▶ [AVAILABLE RECORDS]:
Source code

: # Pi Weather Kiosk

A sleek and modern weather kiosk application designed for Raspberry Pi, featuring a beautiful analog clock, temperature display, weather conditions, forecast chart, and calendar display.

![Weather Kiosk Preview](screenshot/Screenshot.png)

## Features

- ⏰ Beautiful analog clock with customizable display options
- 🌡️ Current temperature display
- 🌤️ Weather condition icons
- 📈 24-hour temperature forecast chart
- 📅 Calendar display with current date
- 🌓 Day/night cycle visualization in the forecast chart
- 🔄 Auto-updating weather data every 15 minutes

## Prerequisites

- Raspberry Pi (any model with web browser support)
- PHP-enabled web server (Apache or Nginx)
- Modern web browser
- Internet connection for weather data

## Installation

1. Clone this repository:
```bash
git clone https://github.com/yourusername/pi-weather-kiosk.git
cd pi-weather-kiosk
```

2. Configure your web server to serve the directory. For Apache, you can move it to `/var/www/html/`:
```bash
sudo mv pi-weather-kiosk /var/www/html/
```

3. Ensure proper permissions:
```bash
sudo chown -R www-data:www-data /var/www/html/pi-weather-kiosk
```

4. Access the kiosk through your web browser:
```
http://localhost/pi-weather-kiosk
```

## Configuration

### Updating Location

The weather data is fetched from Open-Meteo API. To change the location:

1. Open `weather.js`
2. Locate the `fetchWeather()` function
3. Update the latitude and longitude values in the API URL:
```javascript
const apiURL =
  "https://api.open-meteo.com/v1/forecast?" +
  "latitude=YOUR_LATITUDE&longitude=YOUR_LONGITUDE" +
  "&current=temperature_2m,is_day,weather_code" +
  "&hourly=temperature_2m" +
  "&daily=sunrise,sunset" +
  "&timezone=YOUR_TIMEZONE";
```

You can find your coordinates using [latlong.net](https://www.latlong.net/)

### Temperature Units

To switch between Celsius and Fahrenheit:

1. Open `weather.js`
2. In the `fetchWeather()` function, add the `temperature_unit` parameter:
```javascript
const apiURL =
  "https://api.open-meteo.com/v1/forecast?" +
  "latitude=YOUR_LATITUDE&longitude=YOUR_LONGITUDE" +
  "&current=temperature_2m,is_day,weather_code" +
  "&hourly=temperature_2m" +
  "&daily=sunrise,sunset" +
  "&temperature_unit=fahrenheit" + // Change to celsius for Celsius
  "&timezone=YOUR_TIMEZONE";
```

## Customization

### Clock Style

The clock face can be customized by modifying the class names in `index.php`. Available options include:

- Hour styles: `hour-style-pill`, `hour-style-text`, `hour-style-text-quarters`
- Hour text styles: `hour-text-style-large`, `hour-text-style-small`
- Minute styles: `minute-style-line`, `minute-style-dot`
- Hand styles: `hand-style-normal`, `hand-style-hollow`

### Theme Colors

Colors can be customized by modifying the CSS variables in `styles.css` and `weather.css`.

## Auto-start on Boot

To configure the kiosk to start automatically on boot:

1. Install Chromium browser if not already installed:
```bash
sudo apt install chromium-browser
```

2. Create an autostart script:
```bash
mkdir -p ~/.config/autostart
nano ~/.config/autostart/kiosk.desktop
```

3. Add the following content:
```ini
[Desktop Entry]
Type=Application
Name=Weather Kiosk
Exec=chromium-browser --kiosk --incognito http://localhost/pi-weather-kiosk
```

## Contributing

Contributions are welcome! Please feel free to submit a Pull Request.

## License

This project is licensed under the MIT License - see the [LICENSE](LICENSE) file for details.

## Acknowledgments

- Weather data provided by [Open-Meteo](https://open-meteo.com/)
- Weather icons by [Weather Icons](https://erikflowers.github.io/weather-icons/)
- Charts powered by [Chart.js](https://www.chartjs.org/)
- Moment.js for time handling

▶ [WHAT YOU HAVE TO DO]:
Copy the material above exactly. Include every line.

▶ [RESULT]:
Source code

: # Pi Weather Kiosk

A sleek and modern weather kiosk application designed for Raspberry Pi, featuring a beautiful analog clock, temperature display, weather conditions, forecast chart, and calendar display.

![Weather Kiosk Preview](screenshot/Screenshot.png)

## Features

- ⏰ Beautiful analog clock with customizable display options
- 🌡️ Current temperature display
- 🌤️ Weather condition icons
- 📈 24-hour temperature forecast chart
- 📅 Calendar display with current date
- 🌓 Day/night cycle visualization in the forecast chart
- 🔄 Auto-updating weather data every 15 minutes

## Prerequisites

- Raspberry Pi (any model with web browser support)
- PHP-enabled web server (Apache or Nginx)
- Modern web browser
- Internet connection for weather data

## Installation

1. Clone this repository:
```bash
git clone https://github.com/yourusername/pi-weather-kiosk.git
cd pi-weather-kiosk
```

2. Configure your web server to serve the directory. For Apache, you can move it to `/var/www/html/`:
```bash
sudo mv pi-weather-kiosk /var/www/html/
```

3. Ensure proper permissions:
```bash
sudo chown -R www-data:www-data /var/www/html/pi-weather-kiosk
```

4. Access the kiosk through your web browser:
```
http://localhost/pi-weather-kiosk
```

## Configuration

### Updating Location

The weather data is fetched from Open-Meteo API. To change the location:

1. Open `weather.js`
2. Locate the `fetchWeather()` function
3. Update the latitude and longitude values in the API URL:
```javascript
const apiURL =
  "https://api.open-meteo.com/v1/forecast?" +
  "latitude=YOUR_LATITUDE&longitude=YOUR_LONGITUDE" +
  "&current=temperature_2m,is_day,weather_code" +
  "&hourly=temperature_2m" +
  "&daily=sunrise,sunset" +
  "&timezone=YOUR_TIMEZONE";
```

You can find your coordinates using [latlong.net](https://www.latlong.net/)

### Temperature Units

To switch between Celsius and Fahrenheit:

1. Open `weather.js`
2. In the `fetchWeather()` function, add the `temperature_unit` parameter:
```javascript
const apiURL =
  "https://api.open-meteo.com/v1/forecast?" +
  "latitude=YOUR_LATITUDE&longitude=YOUR_LONGITUDE" +
  "&current=temperature_2m,is_day,weather_code" +
  "&hourly=temperature_2m" +
  "&daily=sunrise,sunset" +
  "&temperature_unit=fahrenheit" + // Change to celsius for Celsius
  "&timezone=YOUR_TIMEZONE";
```

## Customization

### Clock Style

The clock face can be customized by modifying the class names in `index.php`. Available options include:

- Hour styles: `hour-style-pill`, `hour-style-text`, `hour-style-text-quarters`
- Hour text styles: `hour-text-style-large`, `hour-text-style-small`
- Minute styles: `minute-style-line`, `minute-style-dot`
- Hand styles: `hand-style-normal`, `hand-style-hollow`

### Theme Colors

Colors can be customized by modifying the CSS variables in `styles.css` and `weather.css`.

## Auto-start on Boot

To configure the kiosk to start automatically on boot:

1. Install Chromium browser if not already installed:
```bash
sudo apt install chromium-browser
```

2. Create an autostart script:
```bash
mkdir -p ~/.config/autostart
nano ~/.config/autostart/kiosk.desktop
```

3. Add the following content:
```ini
[Desktop Entry]
Type=Application
Name=Weather Kiosk
Exec=chromium-browser --kiosk --incognito http://localhost/pi-weather-kiosk
```

## Contributing

Contributions are welcome! Please feel free to submit a Pull Request.

## License

This project is licensed under the MIT License - see the [LICENSE](LICENSE) file for details.

## Acknowledgments

- Weather data provided by [Open-Meteo](https://open-meteo.com/)
- Weather icons by [Weather Icons](https://erikflowers.github.io/weather-icons/)
- Charts powered by [Chart.js](https://www.chartjs.org/)
- Moment.js for time handling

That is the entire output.